▶ **Aim of the task**: Write the records out again without change. Leave the pictures behind.

Material shown Start Marker

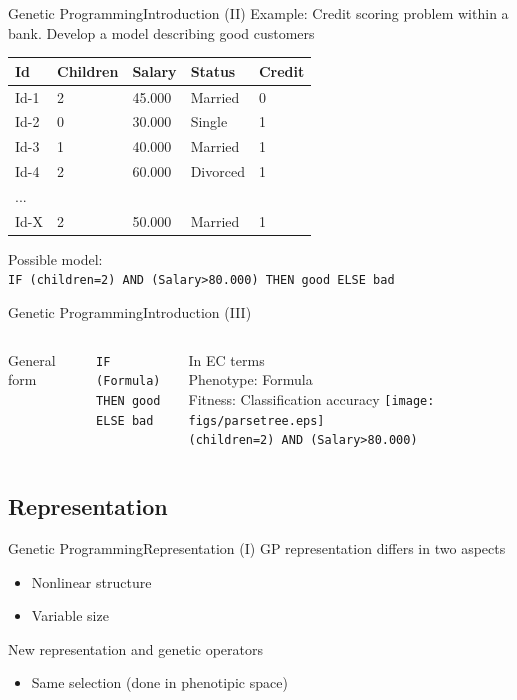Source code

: \documentclass[10pt,compress]{beamer} %
\begin{document}
\begin{frame}{Genetic Programming}{Introduction (II)}
	Example: Credit scoring problem within a bank.  Develop a model describing good customers

	\begin{table}[]
	\centering
		\begin{tabular}{|l|l|l|l|l|}
		\hline
		Id 	 & Children & Salary & Status & Credit \\ \hline
 		Id-1 & 2 	& 45.000 & Married & 0 \\ \hline
  		Id-2 & 0 	& 30.000 & Single & 1 \\ \hline
   		Id-3 & 1 	& 40.000 & Married & 1 \\ \hline
   		Id-4 & 2 	& 60.000 & Divorced & 1 \\ \hline
   		 ... &  	&  &  &  \\ \hline
   		Id-X & 2 	& 50.000 & Married & 1  \\ \hline
		\end{tabular}
	\end{table}

	   Possible model:\\
	   \texttt{IF (children=2) AND (Salary>80.000) THEN good ELSE bad}
\end{frame}

\begin{frame}{Genetic Programming}{Introduction (III)}
    \begin{columns}
	  	General form\\
			\begin{center}
	   		\texttt{IF (Formula) \\THEN good \\ELSE bad}\\
	  		\end{center} 
	   In EC terms\\
	   Phenotype: Formula\\
	   Fitness: Classification accuracy
		\texttt{[image: figs/parsetree.eps]}\\\bigskip
	   \centering\small{\texttt{(children=2) AND (Salary>80.000)}}
	\end{columns}
\end{frame}

\subsection{Representation}
\begin{frame}{Genetic Programming}{Representation (I)}
	GP representation differs in two aspects
	\begin{itemize}
		\item Nonlinear structure
		\item Variable size
	\end{itemize}
	New representation and genetic operators
	\begin{itemize}
		\item Same selection (done in phenotipic space)
	\end{itemize}
\end{frame}
\end{document}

Material shown End Marker

▶ **Response below**:
Source code

: \documentclass[10pt,compress]{beamer} %
\begin{document}
\begin{frame}{Genetic Programming}{Introduction (II)}
	Example: Credit scoring problem within a bank.  Develop a model describing good customers

	\begin{table}[]
	\centering
		\begin{tabular}{|l|l|l|l|l|}
		\hline
		Id 	 & Children & Salary & Status & Credit \\ \hline
 		Id-1 & 2 	& 45.000 & Married & 0 \\ \hline
  		Id-2 & 0 	& 30.000 & Single & 1 \\ \hline
   		Id-3 & 1 	& 40.000 & Married & 1 \\ \hline
   		Id-4 & 2 	& 60.000 & Divorced & 1 \\ \hline
   		 ... &  	&  &  &  \\ \hline
   		Id-X & 2 	& 50.000 & Married & 1  \\ \hline
		\end{tabular}
	\end{table}

	   Possible model:\\
	   \texttt{IF (children=2) AND (Salary>80.000) THEN good ELSE bad}
\end{frame}

\begin{frame}{Genetic Programming}{Introduction (III)}
    \begin{columns}
	  	General form\\
			\begin{center}
	   		\texttt{IF (Formula) \\THEN good \\ELSE bad}\\
	  		\end{center} 
	   In EC terms\\
	   Phenotype: Formula\\
	   Fitness: Classification accuracy
		\texttt{[image: figs/parsetree.eps]}\\\bigskip
	   \centering\small{\texttt{(children=2) AND (Salary>80.000)}}
	\end{columns}
\end{frame}

\subsection{Representation}
\begin{frame}{Genetic Programming}{Representation (I)}
	GP representation differs in two aspects
	\begin{itemize}
		\item Nonlinear structure
		\item Variable size
	\end{itemize}
	New representation and genetic operators
	\begin{itemize}
		\item Same selection (done in phenotipic space)
	\end{itemize}
\end{frame}
\end{document}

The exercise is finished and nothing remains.